● **Extracted records**
:::::
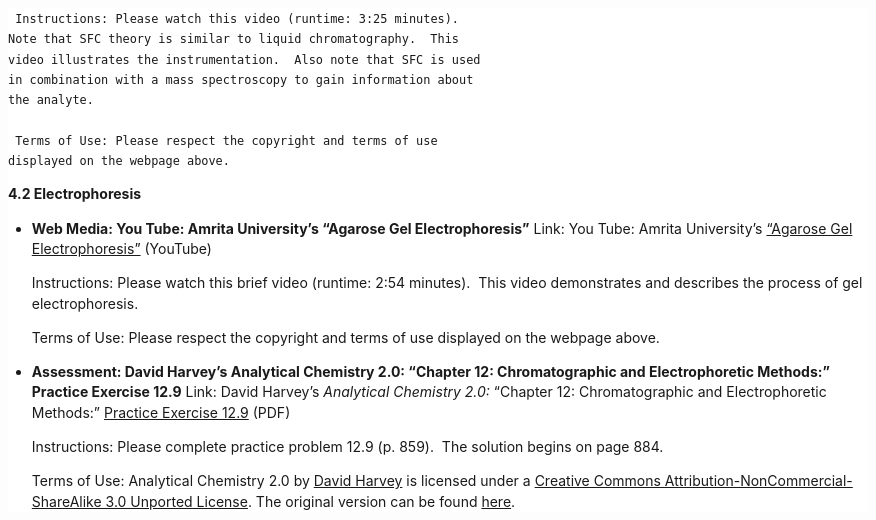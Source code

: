      Instructions: Please watch this video (runtime: 3:25 minutes). 
    Note that SFC theory is similar to liquid chromatography.  This
    video illustrates the instrumentation.  Also note that SFC is used
    in combination with a mass spectroscopy to gain information about
    the analyte.  
      
     Terms of Use: Please respect the copyright and terms of use
    displayed on the webpage above.

**4.2 Electrophoresis** <span id="4.2"></span> 
-   **Web Media: You Tube: Amrita University’s “Agarose Gel
    Electrophoresis”**
    Link: You Tube: Amrita University’s [“Agarose Gel
    Electrophoresis”](http://youtu.be/6mQGNDnOyH8) (YouTube)  
      
     Instructions: Please watch this brief video (runtime: 2:54
    minutes).  This video demonstrates and describes the process of gel
    electrophoresis.  
      
     Terms of Use: Please respect the copyright and terms of use
    displayed on the webpage above.

-   **Assessment: David Harvey’s Analytical Chemistry 2.0: “Chapter 12:
    Chromatographic and Electrophoretic Methods:” Practice Exercise
    12.9**
    Link: David Harvey’s *Analytical Chemistry 2.0:* “Chapter 12:
    Chromatographic and Electrophoretic Methods:” [Practice Exercise
    12.9](https://resources.saylor.org/wwwresources/archived/site/wp-content/uploads/2012/07/Chapter121.pdf)
    (PDF)  
      
     Instructions: Please complete practice problem 12.9 (p. 859).  The
    solution begins on page 884.     
      
     Terms of Use: <span href="http://purl.org/dc/dcmitype/Text"
    rel="dc:type">Analytical Chemistry 2.0</span> by [David
    Harvey](http://web.me.com/dtharvey1213/Analytical_Chemistry_2.0/Welcome.html) is
    licensed under a [Creative Commons
    Attribution-NonCommercial-ShareAlike 3.0 Unported
    License](http://creativecommons.org/licenses/by-nc-sa/3.0/). The
    original version can be
    found [here](http://www.asdlib.org/onlineArticles/ecourseware/Analytical%20Chemistry%202.0/Text_Files.html). 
:::::
● **What to do**
Scan the records for the word "Link", and copy each line where it is found.

● **Output for this task**
    Link: You Tube: Amrita University’s [“Agarose Gel
    Link: David Harvey’s *Analytical Chemistry 2.0:* “Chapter 12:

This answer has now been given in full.